2025-06-09

What is Point Estimation?

  • A point estimate provides a single value as an estimate of a population parameter.
  • Common point estimators include: sample mean (\(\bar{x}\)), sample proportion (\(\hat{p}\)), and sample variance (\(s^2\)).

Key Properties of Estimators

  • Unbiasedness: Expected value equals the true parameter.
  • Efficiency: Has the smallest variance among all unbiased estimators.
  • Consistency: Improves as sample size increases.

Mathematical Example (LaTeX Slide)

Given a sample \(x_1, x_2, ..., x_n\), the sample mean is:

\[ \bar{x} = \frac{1}{n} \sum_{i=1}^n x_i \]

This is a point estimate of the population mean \(\mu\).

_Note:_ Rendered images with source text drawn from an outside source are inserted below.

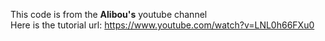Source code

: This code is from the **Alibou's** youtube channel
<br>
Here is the tutorial url: https://www.youtube.com/watch?v=LNL0h66FXu0
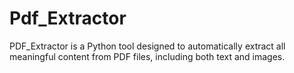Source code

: # Pdf_Extractor
PDF_Extractor is a Python tool designed to automatically extract all meaningful content from PDF files, including both text and images. 

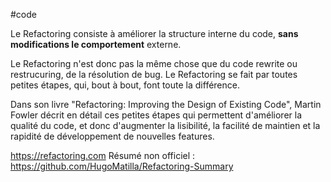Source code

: #code 

Le Refactoring consiste à améliorer la structure interne du code, **sans modifications le comportement** externe.

Le Refactoring n'est donc pas la même chose que du code rewrite ou restrucuring, de la résolution de bug. Le Refactoring se fait par toutes petites étapes, qui, bout à bout, font toute la différence.

Dans son livre "Refactoring: Improving the Design of Existing Code", Martin Fowler décrit en détail ces petites étapes qui permettent d'améliorer la qualité du code, et donc d'augmenter la lisibilité, la facilité de maintien et la rapidité de développement de nouvelles features.

https://refactoring.com
Résumé non officiel : https://github.com/HugoMatilla/Refactoring-Summary
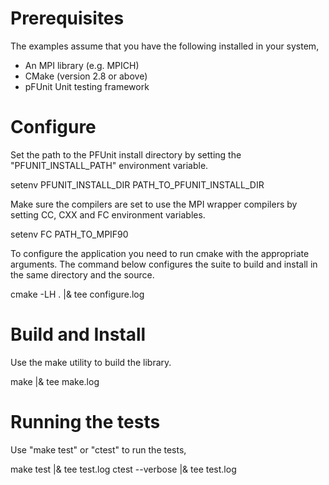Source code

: Prerequisites
=============

The examples assume that you have the following installed in your system,

* An MPI library (e.g. MPICH)
* CMake (version  2.8 or above)
* pFUnit Unit testing framework

Configure
==========

Set the path to the PFUnit install directory by setting the "PFUNIT_INSTALL_PATH"
environment variable.

setenv PFUNIT_INSTALL_DIR PATH_TO_PFUNIT_INSTALL_DIR

Make sure the compilers are set to use the MPI wrapper compilers by setting
CC, CXX and FC environment variables.

setenv FC PATH_TO_MPIF90

To configure the application you need to run cmake with the appropriate arguments.
The command below configures the suite to build and install in the same directory
and the source.

cmake -LH . |& tee configure.log

Build and Install
=================

Use the make utility to build the library.

make |& tee make.log

Running the tests
=================

Use "make test" or "ctest" to run the tests,

make test |& tee test.log
ctest --verbose |& tee test.log
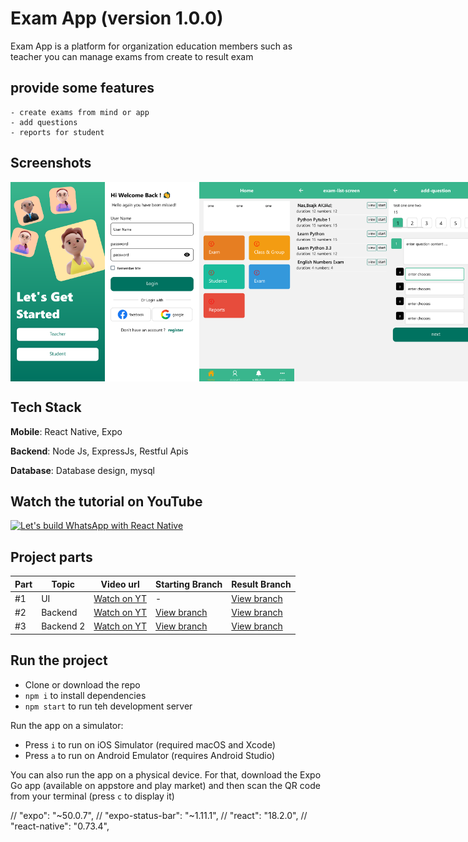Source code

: # Exam App (version 1.0.0)

Exam App is a platform for organization education members such as teacher
you can manage exams from create to result exam

## provide some features
    - create exams from mind or app
    - add questions
    - reports for student

## Screenshots

<div style="display: flex; flex-direction: 'row';">
<img src="./screenshots/welcome.png" width=30%>
<img src="./screenshots/login.png" width=30%>
<img src="./screenshots/home.png" width=30%>
<img src="./screenshots/exam-list.png" width=30%>
<img src="./screenshots/add-question.png" width=30%>

</div>

## Tech Stack

**Mobile**: React Native, Expo

**Backend**: Node Js, ExpressJs, Restful Apis

**Database**: Database design, mysql

## Watch the tutorial on YouTube

[![Let's build WhatsApp with React Native](http://img.youtube.com/vi/mxXJSVW4tRY/0.jpg)](http://www.youtube.com/watch?v=mxXJSVW4tRY "Let's build WhatsApp with React Native")

## Project parts

| Part | Topic     | Video url                                                 | Starting Branch                                                      | Result Branch                                                         |
| ---- | --------- | --------------------------------------------------------- | -------------------------------------------------------------------- | --------------------------------------------------------------------- |
| #1   | UI        | [Watch on YT](http://www.youtube.com/watch?v=mxXJSVW4tRY) | -                                                                    | [View branch](https://github.com/notJust-dev/whatsapp/tree/Part1-UI)  |
| #2   | Backend   | [Watch on YT](https://youtu.be/8psijC5ezkc)               | [View branch](https://github.com/notJust-dev/whatsapp/tree/Part1-UI) | [View branch](https://github.com/notJust-dev/whatsapp/tree/backend)   |
| #3   | Backend 2 | [Watch on YT](https://youtu.be/-m-4_DRLmrc)               | [View branch](https://github.com/notJust-dev/whatsapp/tree/backend)  | [View branch](https://github.com/notJust-dev/whatsapp/tree/backend-2) |

## Run the project

- Clone or download the repo
- `npm i` to install dependencies
- `npm start` to run teh development server

Run the app on a simulator:

- Press `i` to run on iOS Simulator (required macOS and Xcode)
- Press `a` to run on Android Emulator (requires Android Studio)

You can also run the app on a physical device. For that, download the Expo Go app (available on appstore and play market) and then scan the QR code from your terminal (press `c` to display it)


// "expo": "~50.0.7",
    // "expo-status-bar": "~1.11.1",
    // "react": "18.2.0",
    // "react-native": "0.73.4",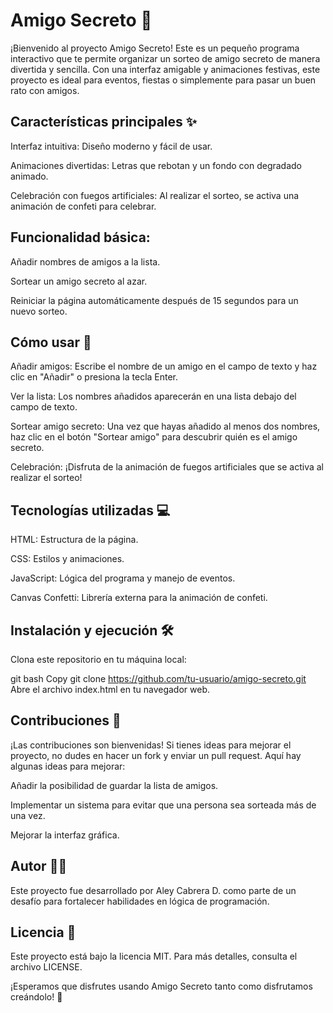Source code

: # Amigo Secreto 🎁

¡Bienvenido al proyecto Amigo Secreto! Este es un pequeño programa interactivo que te permite organizar un sorteo de amigo secreto de manera divertida y sencilla. Con una interfaz amigable y animaciones festivas, este proyecto es ideal para eventos, fiestas o simplemente para pasar un buen rato con amigos.

## Características principales ✨

Interfaz intuitiva: Diseño moderno y fácil de usar.

Animaciones divertidas: Letras que rebotan y un fondo con degradado animado.

Celebración con fuegos artificiales: Al realizar el sorteo, se activa una animación de confeti para celebrar.


## Funcionalidad básica:

Añadir nombres de amigos a la lista.

Sortear un amigo secreto al azar.

Reiniciar la página automáticamente después de 15 segundos para un nuevo sorteo.

## Cómo usar 🚀

Añadir amigos: Escribe el nombre de un amigo en el campo de texto y haz clic en "Añadir" o presiona la tecla Enter.

Ver la lista: Los nombres añadidos aparecerán en una lista debajo del campo de texto.

Sortear amigo secreto: Una vez que hayas añadido al menos dos nombres, haz clic en el botón "Sortear amigo" para descubrir quién es el amigo secreto.

Celebración: ¡Disfruta de la animación de fuegos artificiales que se activa al realizar el sorteo!


## Tecnologías utilizadas 💻

HTML: Estructura de la página.

CSS: Estilos y animaciones.

JavaScript: Lógica del programa y manejo de eventos.

Canvas Confetti: Librería externa para la animación de confeti.


## Instalación y ejecución 🛠️

Clona este repositorio en tu máquina local:

git bash
Copy
git clone https://github.com/tu-usuario/amigo-secreto.git
Abre el archivo index.html en tu navegador web.


## Contribuciones 🤝

¡Las contribuciones son bienvenidas! Si tienes ideas para mejorar el proyecto, no dudes en hacer un fork y enviar un pull request. Aquí hay algunas ideas para mejorar:

Añadir la posibilidad de guardar la lista de amigos.

Implementar un sistema para evitar que una persona sea sorteada más de una vez.

Mejorar la interfaz gráfica.


## Autor 👨‍💻

Este proyecto fue desarrollado por Aley Cabrera D. como parte de un desafío para fortalecer habilidades en lógica de programación.


## Licencia 📄

Este proyecto está bajo la licencia MIT. Para más detalles, consulta el archivo LICENSE.

¡Esperamos que disfrutes usando Amigo Secreto tanto como disfrutamos creándolo! 🎉
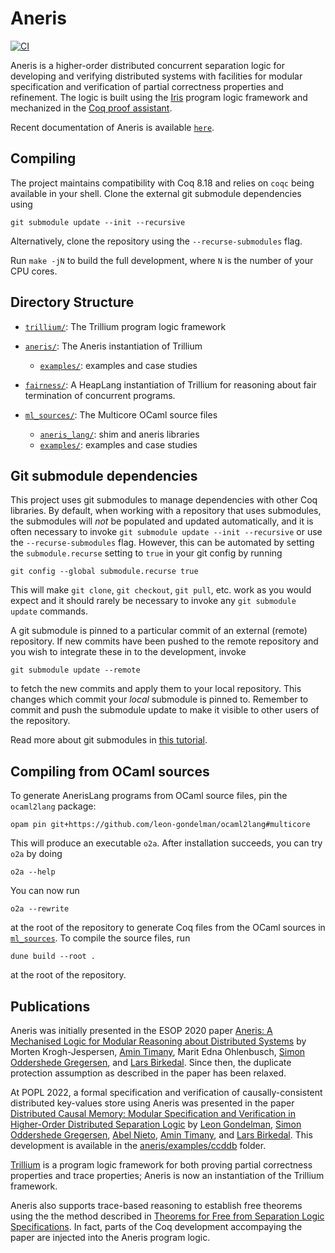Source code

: # Aneris
[![CI](https://github.com/logsem/aneris/workflows/CI/badge.svg?branch=master)](https://github.com/logsem/aneris/actions?query=workflow%3ACI)

Aneris is a higher-order distributed concurrent separation logic for developing
and verifying distributed systems with facilities for modular specification and
verification of partial correctness properties and refinement. The logic is
built using the [Iris](https://iris-project.org) program logic framework and
mechanized in the [Coq proof assistant](https://coq.inria.fr/).

Recent documentation of Aneris is available [`here`](documentation.pdf). 

## Compiling

The project maintains compatibility with Coq 8.18 and relies on `coqc` being
available in your shell. Clone the external git submodule dependencies using

    git submodule update --init --recursive

Alternatively, clone the repository using the `--recurse-submodules` flag.

Run `make -jN` to build the full development, where `N` is the number of your
CPU cores.

## Directory Structure

- [`trillium/`](trillium/): The Trillium program logic framework

- [`aneris/`](aneris/): The Aneris instantiation of Trillium
  * [`examples/`](aneris/examples/): examples and case studies

- [`fairness/`](fairness/): A HeapLang instantiation of Trillium for reasoning
  about fair termination of concurrent programs.

- [`ml_sources/`](ml_sources/): The Multicore OCaml source files
  * [`aneris_lang/`](ml_sources/aneris_lang/): shim and aneris libraries
  * [`examples/`](ml_sources/examples/): examples and case studies

## Git submodule dependencies

This project uses git submodules to manage dependencies with other Coq
libraries. By default, when working with a repository that uses submodules, the
submodules will *not* be populated and updated automatically, and it is often
necessary to invoke `git submodule update --init --recursive` or use the
`--recurse-submodules` flag. However, this can be automated by setting the
`submodule.recurse` setting to `true` in your git config by running

    git config --global submodule.recurse true

This will make `git clone`, `git checkout`, `git pull`, etc. work as you would
expect and it should rarely be necessary to invoke any `git submodule update`
commands.

A git submodule is pinned to a particular commit of an external (remote)
repository. If new commits have been pushed to the remote repository and you
wish to integrate these in to the development, invoke

    git submodule update --remote

to fetch the new commits and apply them to your local repository. This changes
which commit your *local* submodule is pinned to. Remember to commit and push
the submodule update to make it visible to other users of the repository.

Read more about git submodules in [this
tutorial](https://git-scm.com/book/en/v2/Git-Tools-Submodules).

## Compiling from OCaml sources

To generate AnerisLang programs from OCaml source files, pin the `ocaml2lang` package:

    opam pin git+https://github.com/leon-gondelman/ocaml2lang#multicore

This will produce an executable `o2a`. After installation succeeds, you can try `o2a` by doing

    o2a --help

You can now run

    o2a --rewrite

at the root of the repository to generate Coq files from the OCaml sources in
[`ml_sources`](/ml_sources). To compile the source files, run

    dune build --root .

at the root of the repository.

## Publications

Aneris was initially presented in the ESOP 2020 paper [Aneris: A Mechanised
Logic for Modular Reasoning about Distributed
Systems](https://iris-project.org/pdfs/2020-esop-aneris-final.pdf) by Morten
Krogh-Jespersen, [Amin Timany](https://cs.au.dk/~timany/), Marit Edna
Ohlenbusch, [Simon Oddershede Gregersen](https://cs.au.dk/~gregersen/), and
[Lars Birkedal](https://cs.au.dk/~birke/). Since then, the duplicate protection
assumption as described in the paper has been relaxed.

At POPL 2022, a formal specification and verification of causally-consistent
distributed key-values store using Aneris was presented in the paper
[Distributed Causal Memory: Modular Specification and Verification in
Higher-Order Distributed Separation
Logic](https://iris-project.org/pdfs/2021-popl-ccddb-final.pdf) by [Leon
Gondelman](https://cs.au.dk/~gondelman/), [Simon Oddershede
Gregersen](https://cs.au.dk/~gregersen/), [Abel
Nieto](https://abeln.github.io/), [Amin Timany](https://cs.au.dk/~timany/), and
[Lars Birkedal](https://cs.au.dk/~birke/). This development is available in the
[aneris/examples/ccddb](aneris/examples/ccddb) folder.

[Trillium](https://iris-project.org/pdfs/2024-popl-trillium.pdf) 
is a program logic framework for both proving
partial correctness properties and trace properties; Aneris is now an
instantiation of the Trillium framework.

Aneris also supports trace-based reasoning to establish free theorems using the 
the method described in [Theorems for Free from Separation Logic Specifications](https://iris-project.org/pdfs/2021-icfp-intensional-final.pdf). 
In fact, parts of the Coq development accompaying the paper 
are injected into the Aneris program logic.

R Code: Point Estimate of Sample Mean

# Sample of weights (in kg)
weights <- c(70, 72, 68, 75, 74, 69, 71, 73, 70, 72)
mean(weights)  # Point estimate of population mean
## [1] 71.4

ggplot: Histogram of Sample Weights

ggplot: Sample Mean Highlighted

plotly: 3D Point Estimates

Another LaTeX Slide: Variance of the Mean

\[ Var(\bar{x}) = \frac{\sigma^2}{n} \]

This variance decreases as \(n\) increases — meaning the estimate becomes more precise.